Lavoratori, ma anche pensionati, che nel 2026 rientreranno entro questa soglia di reddito hanno una buona notizia: non pagano le tasse, spieghiamo perché.
Troppi sono gli italiani che a fronte di un costo della vita che si fa sempre più insostenibile, devono fare i conti con salari che sono davvero molto bassi, e come se non bastasse ci si mette di mezzo anche un sistema fiscale italiano che a volte sembra proprio non volere fare sconti. Ma il 2026 potrebbe riservare una sorpresa positiva a molti lavoratori, perché anche quest’anno in alcuni casi l’Irpef da versare nelle casse dello Stato potrebbe in alcuni casi essere pari a zero.
Non si tratta di un nuovo bonus né di una misura straordinaria, ma di un effetto combinato tra detrazioni e soglie di reddito previste dalla normativa, che nel caso siano troppo basse fanno in modo che il contribuente rientri in una vera e propria no tax area.

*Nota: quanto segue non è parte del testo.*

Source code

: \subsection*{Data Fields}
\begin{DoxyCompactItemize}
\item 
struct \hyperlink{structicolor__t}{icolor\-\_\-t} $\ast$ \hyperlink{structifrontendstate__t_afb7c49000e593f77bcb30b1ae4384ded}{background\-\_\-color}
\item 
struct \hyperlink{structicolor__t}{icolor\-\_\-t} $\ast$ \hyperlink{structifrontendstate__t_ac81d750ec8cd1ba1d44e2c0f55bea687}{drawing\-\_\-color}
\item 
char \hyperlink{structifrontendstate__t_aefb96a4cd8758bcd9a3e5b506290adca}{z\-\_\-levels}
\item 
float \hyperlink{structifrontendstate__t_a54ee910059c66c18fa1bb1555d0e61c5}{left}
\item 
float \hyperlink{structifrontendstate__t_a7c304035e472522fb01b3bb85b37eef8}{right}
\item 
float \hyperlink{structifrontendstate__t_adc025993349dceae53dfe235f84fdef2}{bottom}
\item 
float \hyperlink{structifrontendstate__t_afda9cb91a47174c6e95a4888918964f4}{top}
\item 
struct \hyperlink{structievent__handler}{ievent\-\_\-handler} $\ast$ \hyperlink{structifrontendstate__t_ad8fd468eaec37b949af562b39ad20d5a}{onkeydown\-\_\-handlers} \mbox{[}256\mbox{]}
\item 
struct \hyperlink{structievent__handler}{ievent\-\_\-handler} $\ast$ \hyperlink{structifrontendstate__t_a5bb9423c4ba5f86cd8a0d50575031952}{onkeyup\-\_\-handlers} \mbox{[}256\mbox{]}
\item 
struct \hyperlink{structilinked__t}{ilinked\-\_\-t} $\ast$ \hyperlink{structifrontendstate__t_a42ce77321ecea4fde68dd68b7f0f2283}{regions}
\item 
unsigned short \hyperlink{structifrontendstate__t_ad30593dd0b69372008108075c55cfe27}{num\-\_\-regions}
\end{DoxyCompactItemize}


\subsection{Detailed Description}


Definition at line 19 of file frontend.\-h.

In parole molto semplici, per chi rientra in determinati parametri, il risultato è concreto: quello che è il suo stipendio resta interamente nelle proprie tasche.
Cos’è la no tax area: spieghiamo chi non non paga l’Irpef
Alla base di tutto c’è appunto il meccanismo di quella che comunemente viene definita come no tax area, mutuando il gergo anglosassone, vale a dire quella fascia di reddito entro la quale l’imposta sul reddito stesso viene completamente annullata dalle detrazioni e per cui in sostanza non devono essere pagate tasse. Per lavoratori dipendenti e pensionati questa soglia di riferimento si colloca intorno agli 8.500 euro annui: chi non supera questo limite, di fatto, non paga Irpef.

La vera notizia, però, è che il vantaggio non riguarda solo chi ha redditi molto bassi, ma anche chi guadagna di più può arrivare a pagare zero tasse, se ha diritto a un numero sufficiente di detrazioni. Infatti, conti alla mano, le detrazioni da lavoro dipendente, insieme a quelle per i familiari a carico e alle spese detraibili sostenute durante l’anno, come ad esempio quelle sanitarie, possono compensare interamente l’imposta dovuta.
Come funzionano le detrazioni e chi tutelano maggiormente
Proprio in casi come quelli appena citati, l’Irpef viene progressivamente ridotta fino ad azzerarsi: in soldoni, potrebbero non pagare tasse anche i lavoratori con redditi superiori agli 8.500 euro, con una specifica situazione personale e familiare. Facciamo un esempio: la presenza di un coniuge a carico o di figli, unita alle detrazioni ordinarie, può spingere il limite effettivo della no tax area a superare in certi casi i 12mila o addirittura i 15mila euro annui.

Il principio su cui si basa questo sistema è quello della tutela dei redditi più fragili: in questi casi specifici, lo Stato interviene riducendo il peso fiscale su chi guadagna meno o sostiene maggiori carichi familiari, evitando che una parte consistente dello stipendio venga assorbita dalle imposte. Non si tratta di un’esenzione automatica per tutti, ma del risultato di un calcolo che tiene conto di più fattori e che può tradursi in un beneficio reale e tangibile, ovvero uno stipendio netto più alto a fine anno.